Top of Entries provided

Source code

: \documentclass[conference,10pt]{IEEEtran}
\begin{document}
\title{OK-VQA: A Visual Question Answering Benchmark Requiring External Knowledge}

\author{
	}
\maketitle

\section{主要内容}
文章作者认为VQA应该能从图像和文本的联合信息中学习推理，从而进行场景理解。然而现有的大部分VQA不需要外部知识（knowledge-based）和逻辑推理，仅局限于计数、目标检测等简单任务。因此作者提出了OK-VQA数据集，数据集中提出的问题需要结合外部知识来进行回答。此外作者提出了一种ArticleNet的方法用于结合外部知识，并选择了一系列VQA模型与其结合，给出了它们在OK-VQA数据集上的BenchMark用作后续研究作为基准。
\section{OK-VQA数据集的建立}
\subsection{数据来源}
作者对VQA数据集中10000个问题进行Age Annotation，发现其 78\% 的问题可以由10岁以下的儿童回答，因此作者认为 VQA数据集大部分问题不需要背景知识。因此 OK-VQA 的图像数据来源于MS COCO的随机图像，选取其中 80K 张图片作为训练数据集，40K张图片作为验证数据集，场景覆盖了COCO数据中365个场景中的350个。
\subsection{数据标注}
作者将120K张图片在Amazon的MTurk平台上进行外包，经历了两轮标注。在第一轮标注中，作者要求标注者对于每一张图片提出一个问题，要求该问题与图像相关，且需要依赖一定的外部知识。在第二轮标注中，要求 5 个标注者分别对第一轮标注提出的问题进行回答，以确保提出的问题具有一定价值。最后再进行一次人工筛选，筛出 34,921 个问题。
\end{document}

Bottom of Entries provided

Exercise aim -
Transcribe every entry, keeping each line exactly as it reads.

Answer to the exercise -
Source code

: \documentclass[conference,10pt]{IEEEtran}
\begin{document}
\title{OK-VQA: A Visual Question Answering Benchmark Requiring External Knowledge}

\author{
	}
\maketitle

\section{主要内容}
文章作者认为VQA应该能从图像和文本的联合信息中学习推理，从而进行场景理解。然而现有的大部分VQA不需要外部知识（knowledge-based）和逻辑推理，仅局限于计数、目标检测等简单任务。因此作者提出了OK-VQA数据集，数据集中提出的问题需要结合外部知识来进行回答。此外作者提出了一种ArticleNet的方法用于结合外部知识，并选择了一系列VQA模型与其结合，给出了它们在OK-VQA数据集上的BenchMark用作后续研究作为基准。
\section{OK-VQA数据集的建立}
\subsection{数据来源}
作者对VQA数据集中10000个问题进行Age Annotation，发现其 78\% 的问题可以由10岁以下的儿童回答，因此作者认为 VQA数据集大部分问题不需要背景知识。因此 OK-VQA 的图像数据来源于MS COCO的随机图像，选取其中 80K 张图片作为训练数据集，40K张图片作为验证数据集，场景覆盖了COCO数据中365个场景中的350个。
\subsection{数据标注}
作者将120K张图片在Amazon的MTurk平台上进行外包，经历了两轮标注。在第一轮标注中，作者要求标注者对于每一张图片提出一个问题，要求该问题与图像相关，且需要依赖一定的外部知识。在第二轮标注中，要求 5 个标注者分别对第一轮标注提出的问题进行回答，以确保提出的问题具有一定价值。最后再进行一次人工筛选，筛出 34,921 个问题。
\end{document}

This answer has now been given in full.